Patients with spinal cord injuries could one day move paralysed parts of their bodies with a wearable robotic device controlled by a wireless chip implanted in the brain.

The technology is being developed through a £1m government-sponsored research programme involving academics from Leicester University, Newcastle University and Imperial College London.

Rodrigo Quian Quiroga, the principal investigator of the Leicester University group, said that the challenge will be to develop a tiny chip packed with hundreds of electrodes for recording neuron activity in the brain plus data processing capabilities and a wireless transmitter for sending signals outside a patient’s skull.

The battery-powered chip would, essentially, decode a person’s thoughts, which are represented in the brain as a pattern of neuron activity. As Quian Quiroga explained, a patient with a spinal cord injury may lose the ability to move his or her arm, for example, but there is nothing wrong with the person’s brain.
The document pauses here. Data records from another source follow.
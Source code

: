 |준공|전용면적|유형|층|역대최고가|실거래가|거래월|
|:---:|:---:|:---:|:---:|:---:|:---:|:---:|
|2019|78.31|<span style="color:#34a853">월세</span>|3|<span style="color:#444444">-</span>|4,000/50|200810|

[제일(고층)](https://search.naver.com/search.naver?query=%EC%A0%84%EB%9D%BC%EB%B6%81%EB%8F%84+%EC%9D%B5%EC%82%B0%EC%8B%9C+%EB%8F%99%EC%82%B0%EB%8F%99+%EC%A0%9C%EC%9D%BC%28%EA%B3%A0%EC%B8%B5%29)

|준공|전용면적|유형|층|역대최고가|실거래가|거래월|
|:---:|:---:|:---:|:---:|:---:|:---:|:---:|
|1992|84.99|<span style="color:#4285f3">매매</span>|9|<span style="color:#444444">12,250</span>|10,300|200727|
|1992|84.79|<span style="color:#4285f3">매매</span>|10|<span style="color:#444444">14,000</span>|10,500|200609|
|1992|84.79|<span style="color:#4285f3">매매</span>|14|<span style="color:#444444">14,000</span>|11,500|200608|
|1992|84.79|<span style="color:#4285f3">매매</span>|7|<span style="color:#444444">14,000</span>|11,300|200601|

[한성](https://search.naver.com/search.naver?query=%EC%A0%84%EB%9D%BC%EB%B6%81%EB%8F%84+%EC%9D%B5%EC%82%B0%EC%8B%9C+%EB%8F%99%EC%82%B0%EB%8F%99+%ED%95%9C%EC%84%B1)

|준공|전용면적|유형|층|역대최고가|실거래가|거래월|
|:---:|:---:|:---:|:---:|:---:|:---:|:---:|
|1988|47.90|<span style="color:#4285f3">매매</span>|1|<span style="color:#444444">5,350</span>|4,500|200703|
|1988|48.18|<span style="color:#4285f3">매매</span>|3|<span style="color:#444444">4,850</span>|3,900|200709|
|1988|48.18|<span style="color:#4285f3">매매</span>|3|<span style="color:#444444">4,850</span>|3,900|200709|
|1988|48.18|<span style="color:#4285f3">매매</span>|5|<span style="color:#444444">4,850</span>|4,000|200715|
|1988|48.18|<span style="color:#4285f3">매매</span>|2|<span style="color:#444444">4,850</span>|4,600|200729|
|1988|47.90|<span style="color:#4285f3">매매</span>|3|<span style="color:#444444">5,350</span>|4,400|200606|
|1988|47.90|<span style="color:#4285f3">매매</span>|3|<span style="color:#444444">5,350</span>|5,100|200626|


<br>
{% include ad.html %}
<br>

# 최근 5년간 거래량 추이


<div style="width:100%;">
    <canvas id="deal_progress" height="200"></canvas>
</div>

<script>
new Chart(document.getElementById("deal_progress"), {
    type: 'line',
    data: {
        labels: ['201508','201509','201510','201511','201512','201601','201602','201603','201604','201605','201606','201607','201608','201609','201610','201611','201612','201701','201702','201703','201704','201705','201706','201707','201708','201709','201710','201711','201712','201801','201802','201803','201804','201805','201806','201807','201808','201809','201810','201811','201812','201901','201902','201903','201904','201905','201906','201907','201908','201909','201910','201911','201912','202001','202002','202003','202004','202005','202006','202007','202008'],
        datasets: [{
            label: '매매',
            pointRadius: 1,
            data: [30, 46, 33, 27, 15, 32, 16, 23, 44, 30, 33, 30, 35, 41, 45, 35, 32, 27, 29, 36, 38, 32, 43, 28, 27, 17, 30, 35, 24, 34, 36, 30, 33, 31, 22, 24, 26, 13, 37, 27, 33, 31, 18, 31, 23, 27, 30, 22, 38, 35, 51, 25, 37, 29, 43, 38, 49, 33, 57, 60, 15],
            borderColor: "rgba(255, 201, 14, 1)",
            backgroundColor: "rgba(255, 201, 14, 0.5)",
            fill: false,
‘The guy can see the object he wants to reach, the guy can have the intention to reach to the object, the brain can send a command to the arm – “Reach for this cup of tea” – but the signal gets broken at the level of the spinal cord,’ he said.
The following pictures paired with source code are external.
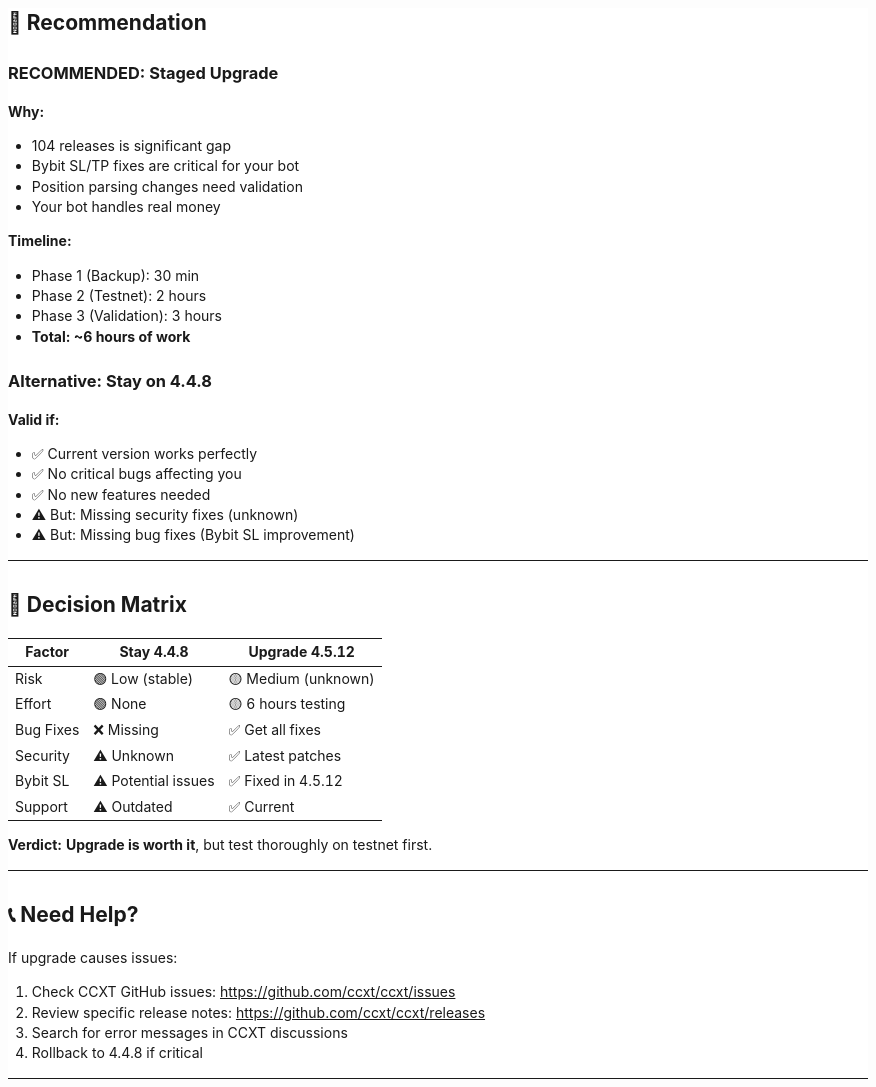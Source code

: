 ## 🎯 Recommendation

### **RECOMMENDED: Staged Upgrade**

**Why:**
- 104 releases is significant gap
- Bybit SL/TP fixes are critical for your bot
- Position parsing changes need validation
- Your bot handles real money

**Timeline:**
- Phase 1 (Backup): 30 min
- Phase 2 (Testnet): 2 hours
- Phase 3 (Validation): 3 hours
- **Total: ~6 hours of work**

### Alternative: Stay on 4.4.8

**Valid if:**
- ✅ Current version works perfectly
- ✅ No critical bugs affecting you
- ✅ No new features needed
- ⚠️ But: Missing security fixes (unknown)
- ⚠️ But: Missing bug fixes (Bybit SL improvement)

---

## 📝 Decision Matrix

| Factor | Stay 4.4.8 | Upgrade 4.5.12 |
|--------|-----------|----------------|
| Risk | 🟢 Low (stable) | 🟡 Medium (unknown) |
| Effort | 🟢 None | 🟡 6 hours testing |
| Bug Fixes | ❌ Missing | ✅ Get all fixes |
| Security | ⚠️ Unknown | ✅ Latest patches |
| Bybit SL | ⚠️ Potential issues | ✅ Fixed in 4.5.12 |
| Support | ⚠️ Outdated | ✅ Current |

**Verdict:** **Upgrade is worth it**, but test thoroughly on testnet first.

---

## 📞 Need Help?

If upgrade causes issues:

1. Check CCXT GitHub issues: https://github.com/ccxt/ccxt/issues
2. Review specific release notes: https://github.com/ccxt/ccxt/releases
3. Search for error messages in CCXT discussions
4. Rollback to 4.4.8 if critical

---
‘If we can get the signals from these neurons and interpret them with what is called decoding algorithms, then we can move a robot device placed on the paralysed arm,’ added Quian Quiroga.

It sounds far fetched, but, according to Quian Quiroga, the technology to do this is already available. Research groups around the world have demonstrated these sorts of implantable chips in the brains of monkeys, he said. The difference is that the information is not wirelessly transmitted outside the skull. Instead, the chip is attached to a cable, which sticks out of a hole drilled through the skull.  
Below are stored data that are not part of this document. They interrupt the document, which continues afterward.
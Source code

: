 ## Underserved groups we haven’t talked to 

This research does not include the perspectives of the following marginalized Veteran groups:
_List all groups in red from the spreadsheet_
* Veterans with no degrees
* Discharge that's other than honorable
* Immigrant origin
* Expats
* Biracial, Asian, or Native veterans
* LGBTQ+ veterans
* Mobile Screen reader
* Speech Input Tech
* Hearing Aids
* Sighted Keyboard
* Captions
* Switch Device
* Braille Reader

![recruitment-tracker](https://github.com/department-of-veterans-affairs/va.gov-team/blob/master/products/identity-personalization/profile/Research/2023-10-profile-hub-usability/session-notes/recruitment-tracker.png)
Quian Quiroga said: ‘It’s not just an aesthetical issue; it’s also a hygienic issue because if you have a cable, this means you have a hole in the skull and this means you have more risk for infection.’

The bottleneck for researchers seeking to go wireless has been bandwidth and transmission. Just sending a signal from one electrode wirelessly requires transmitting 30,000 data points per second.

Quian Quiroga added that the problem is multiplied further when data points need to be sent from hundreds of electrodes.

‘It’s a huge amount of data so the bandwidth won’t be enough,’ he said. ‘We’re trying to do some basic processing on the chip to reduce the bandwidth. So instead of 30,000 data points per second, maybe we’ll be sending 100 data points per second or 1,000.’

Dr Andrew Jackson, the principal investigator of the Newcastle University group, said there could be other applications for their chip implant and envisioned a possibility where a robotic device would not even be necessary to move paralysed parts of the body.

He suggested an idea that would artificially replace the damaged connection between the motor cortex, which is the area of the brain that controls movement, and motor neurons in the spinal cord. The chip would collect neuron activity in the motor cortex, process the data and send signals either through wires under the skin or short range wireless transmission to an implantedstimulator in the spinal cord. This stimulator would be directed to generate electrical impulses to move paralysed limbs.

Dr Jackson said the concept is similar to deep brain stimulation, which has proven to have therapeutic benefits for patient’s suffering from conditions such as Parkinson’s disease.

It could be a long while before electrical stimulation is used in spinal cord injuries, but Quian Quiroga sees the idea of a brain implant controlling an external robotic device as a potential solution in the near future. With successful animal trials, he said the technology could be used to benefit patients within five years.